What Does Demisexual Mean? The Definition, the Flag, and How to Show Your Pride

Demisexual (adjective): a person who only experiences sexual attraction after forming a deep emotional bond with someone. The connection comes first — always. Without it, attraction simply isn't there, no matter how objectively attractive someone might be.

If that sentence felt like someone finally put words to your experience, welcome. You're not broken, you're not "just picky," and you're far from alone.

Demisexuality and the asexual spectrum

Demisexuality sits on the asexual (ace) spectrum — the range of identities defined by experiencing little, conditional, or no sexual attraction. Asexual people generally don't experience sexual attraction; graysexual people experience it rarely or weakly; demisexual people experience it only after emotional intimacy develops. The key word in all of it is attraction, not behavior — demisexuality describes how attraction forms, not what anyone chooses to do.

What makes demisexuality distinct is the order of operations. For most allosexual people (those who experience sexual attraction in the typical way), attraction can show up at first sight. For demisexual people, it can't. A stranger is a stranger. A close bond — built over weeks, months, sometimes years — is the only thing that can change that.

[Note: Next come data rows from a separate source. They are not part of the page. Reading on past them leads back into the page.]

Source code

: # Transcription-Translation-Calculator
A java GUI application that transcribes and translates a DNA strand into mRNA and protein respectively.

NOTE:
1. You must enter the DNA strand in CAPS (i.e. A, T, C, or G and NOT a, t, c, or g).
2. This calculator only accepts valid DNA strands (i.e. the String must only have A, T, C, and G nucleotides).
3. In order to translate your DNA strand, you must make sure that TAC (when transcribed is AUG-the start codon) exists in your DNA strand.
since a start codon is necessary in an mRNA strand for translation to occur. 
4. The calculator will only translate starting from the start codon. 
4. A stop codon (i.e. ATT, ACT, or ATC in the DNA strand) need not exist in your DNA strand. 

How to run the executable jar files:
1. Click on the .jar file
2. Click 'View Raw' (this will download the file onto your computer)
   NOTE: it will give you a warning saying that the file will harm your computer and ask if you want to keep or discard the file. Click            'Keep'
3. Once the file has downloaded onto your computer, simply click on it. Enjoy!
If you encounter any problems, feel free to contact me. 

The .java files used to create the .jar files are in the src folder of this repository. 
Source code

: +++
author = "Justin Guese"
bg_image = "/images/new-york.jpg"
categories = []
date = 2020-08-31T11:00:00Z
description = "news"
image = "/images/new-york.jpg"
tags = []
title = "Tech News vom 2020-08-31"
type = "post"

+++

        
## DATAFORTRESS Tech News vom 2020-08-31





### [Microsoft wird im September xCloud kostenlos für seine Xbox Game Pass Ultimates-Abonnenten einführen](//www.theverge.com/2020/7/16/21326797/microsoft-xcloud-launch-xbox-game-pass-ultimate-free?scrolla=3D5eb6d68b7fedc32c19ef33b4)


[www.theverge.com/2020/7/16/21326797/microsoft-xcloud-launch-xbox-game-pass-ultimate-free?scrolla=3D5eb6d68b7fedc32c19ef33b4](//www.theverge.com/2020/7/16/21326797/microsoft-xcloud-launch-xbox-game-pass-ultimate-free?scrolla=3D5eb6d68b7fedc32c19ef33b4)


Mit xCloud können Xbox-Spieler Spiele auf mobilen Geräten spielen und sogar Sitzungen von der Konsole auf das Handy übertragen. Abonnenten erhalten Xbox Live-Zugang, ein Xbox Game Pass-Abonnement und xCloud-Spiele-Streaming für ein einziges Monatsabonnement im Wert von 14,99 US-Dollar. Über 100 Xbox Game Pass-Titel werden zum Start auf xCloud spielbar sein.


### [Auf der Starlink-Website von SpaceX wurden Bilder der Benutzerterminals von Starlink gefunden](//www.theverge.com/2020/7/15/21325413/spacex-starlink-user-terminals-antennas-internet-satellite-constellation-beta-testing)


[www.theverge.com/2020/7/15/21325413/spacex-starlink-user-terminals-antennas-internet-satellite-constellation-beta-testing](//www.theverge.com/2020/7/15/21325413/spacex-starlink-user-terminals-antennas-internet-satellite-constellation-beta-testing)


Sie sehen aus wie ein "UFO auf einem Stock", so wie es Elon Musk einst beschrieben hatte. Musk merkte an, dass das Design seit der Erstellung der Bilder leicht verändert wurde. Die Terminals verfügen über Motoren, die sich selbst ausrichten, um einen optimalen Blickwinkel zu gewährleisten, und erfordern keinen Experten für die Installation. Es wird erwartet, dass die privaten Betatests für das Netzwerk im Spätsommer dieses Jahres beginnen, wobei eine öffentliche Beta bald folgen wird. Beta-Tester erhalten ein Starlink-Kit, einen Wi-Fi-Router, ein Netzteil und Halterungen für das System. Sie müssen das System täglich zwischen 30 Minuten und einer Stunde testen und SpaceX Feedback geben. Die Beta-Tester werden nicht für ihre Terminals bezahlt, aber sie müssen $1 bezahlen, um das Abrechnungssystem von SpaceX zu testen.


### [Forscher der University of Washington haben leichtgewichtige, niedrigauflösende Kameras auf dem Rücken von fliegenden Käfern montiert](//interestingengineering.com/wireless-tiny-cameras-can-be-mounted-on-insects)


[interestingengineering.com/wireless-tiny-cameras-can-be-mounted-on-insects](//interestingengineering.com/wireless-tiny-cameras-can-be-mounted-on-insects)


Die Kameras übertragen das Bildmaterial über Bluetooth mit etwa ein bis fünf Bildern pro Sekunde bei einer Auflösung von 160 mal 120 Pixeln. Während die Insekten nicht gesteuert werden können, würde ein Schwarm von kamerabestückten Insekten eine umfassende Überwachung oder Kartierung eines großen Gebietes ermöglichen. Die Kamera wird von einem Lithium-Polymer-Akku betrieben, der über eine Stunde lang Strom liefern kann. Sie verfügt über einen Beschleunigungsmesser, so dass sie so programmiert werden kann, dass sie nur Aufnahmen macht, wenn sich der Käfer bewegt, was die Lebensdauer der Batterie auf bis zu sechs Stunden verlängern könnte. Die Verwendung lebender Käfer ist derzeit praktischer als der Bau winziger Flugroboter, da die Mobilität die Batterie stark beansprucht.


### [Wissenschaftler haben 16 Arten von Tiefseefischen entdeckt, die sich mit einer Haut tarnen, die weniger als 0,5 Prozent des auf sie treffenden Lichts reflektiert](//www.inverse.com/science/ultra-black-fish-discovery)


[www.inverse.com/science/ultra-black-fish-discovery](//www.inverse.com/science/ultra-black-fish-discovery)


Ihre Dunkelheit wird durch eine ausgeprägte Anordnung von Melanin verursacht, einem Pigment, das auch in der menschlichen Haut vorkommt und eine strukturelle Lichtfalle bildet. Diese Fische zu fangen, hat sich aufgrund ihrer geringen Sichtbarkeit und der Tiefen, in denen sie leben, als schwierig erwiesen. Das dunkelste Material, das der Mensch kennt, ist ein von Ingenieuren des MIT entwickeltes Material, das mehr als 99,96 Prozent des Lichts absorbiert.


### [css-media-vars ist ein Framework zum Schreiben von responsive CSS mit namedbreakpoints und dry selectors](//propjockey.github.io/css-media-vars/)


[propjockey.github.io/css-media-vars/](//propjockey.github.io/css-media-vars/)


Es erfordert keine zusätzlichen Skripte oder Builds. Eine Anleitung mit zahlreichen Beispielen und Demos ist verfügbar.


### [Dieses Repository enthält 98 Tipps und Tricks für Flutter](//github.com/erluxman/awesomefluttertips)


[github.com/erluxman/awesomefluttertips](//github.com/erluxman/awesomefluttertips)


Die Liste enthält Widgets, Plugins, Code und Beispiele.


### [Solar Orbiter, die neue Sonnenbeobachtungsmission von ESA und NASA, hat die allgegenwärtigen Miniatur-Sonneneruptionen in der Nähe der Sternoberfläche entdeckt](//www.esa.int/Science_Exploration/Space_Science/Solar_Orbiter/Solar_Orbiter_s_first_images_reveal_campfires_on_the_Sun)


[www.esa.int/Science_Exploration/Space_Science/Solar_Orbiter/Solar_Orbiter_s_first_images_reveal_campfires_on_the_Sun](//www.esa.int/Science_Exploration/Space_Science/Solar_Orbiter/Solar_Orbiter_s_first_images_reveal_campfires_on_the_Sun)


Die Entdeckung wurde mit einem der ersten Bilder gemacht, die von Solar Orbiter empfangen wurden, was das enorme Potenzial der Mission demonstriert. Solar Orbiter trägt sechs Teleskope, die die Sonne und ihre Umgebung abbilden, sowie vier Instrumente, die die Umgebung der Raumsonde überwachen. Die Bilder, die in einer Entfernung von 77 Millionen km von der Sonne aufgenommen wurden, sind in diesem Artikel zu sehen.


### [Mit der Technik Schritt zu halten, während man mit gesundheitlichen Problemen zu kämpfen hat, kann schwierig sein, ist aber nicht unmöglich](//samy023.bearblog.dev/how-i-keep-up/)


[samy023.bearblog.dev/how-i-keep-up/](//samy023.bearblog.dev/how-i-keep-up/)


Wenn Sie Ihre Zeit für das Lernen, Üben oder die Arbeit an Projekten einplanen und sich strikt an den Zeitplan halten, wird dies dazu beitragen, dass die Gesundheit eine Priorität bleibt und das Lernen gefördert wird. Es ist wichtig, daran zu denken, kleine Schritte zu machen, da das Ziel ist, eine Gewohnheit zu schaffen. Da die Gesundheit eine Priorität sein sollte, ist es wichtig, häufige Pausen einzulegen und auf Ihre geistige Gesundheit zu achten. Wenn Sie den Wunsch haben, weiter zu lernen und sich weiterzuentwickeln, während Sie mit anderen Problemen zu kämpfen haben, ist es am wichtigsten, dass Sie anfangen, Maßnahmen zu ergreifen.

Signs you might be demisexual

No checklist defines anyone, but demisexual people often recognize themselves in these experiences: celebrity crushes never quite made sense to you; dating apps feel backwards because you can't evaluate attraction from photos; your past attractions all started as friendships; "hot stranger" is a concept you understand intellectually but have never felt.

If some of this lands, it's worth reading more — our guides to sexuality vs. gender identity and the LGBTQIA+ acronym are good next steps.

The demisexual pride flag

The demisexual flag uses the ace-spectrum colors, rearranged: a black triangle at the hoist representing asexuality, a white stripe for sexuality, a purple stripe for community, and a gray stripe for demisexuality and gray-asexuality — the in-between space where attraction is conditional. It's one of the most striking flags at any Pride, and one of the most asked-about.

Showing your demi pride

Visibility matters double for identities people constantly question. Wearing the flag — on a demisexual pride shirt, as a flag itself, or in subtle gray-and-purple accents — does two things at once: it tells other demi people they're not alone, and it normalizes an identity that often gets dismissed as "everyone feels that way." (They don't.)

Browse the full Demisexual Pride collection — designed in-house by our minority, gay-owned brand, shipped free in the U.S., in discreet packaging if you want it.

Demisexual FAQ

Is demisexual the same as wanting to wait? No. Waiting is a choice about behavior; demisexuality is about whether attraction exists at all. A demisexual person can't choose to feel attraction to a stranger any more than anyone chooses their orientation.

Is demisexuality part of the LGBTQIA+ community? Yes — the A encompasses the ace spectrum, which includes demisexuality.

Can demisexual people be gay, straight, or bi? Absolutely. Demisexuality describes how attraction forms; gay, straight, bi or pan describes toward whom. Many people use both labels together.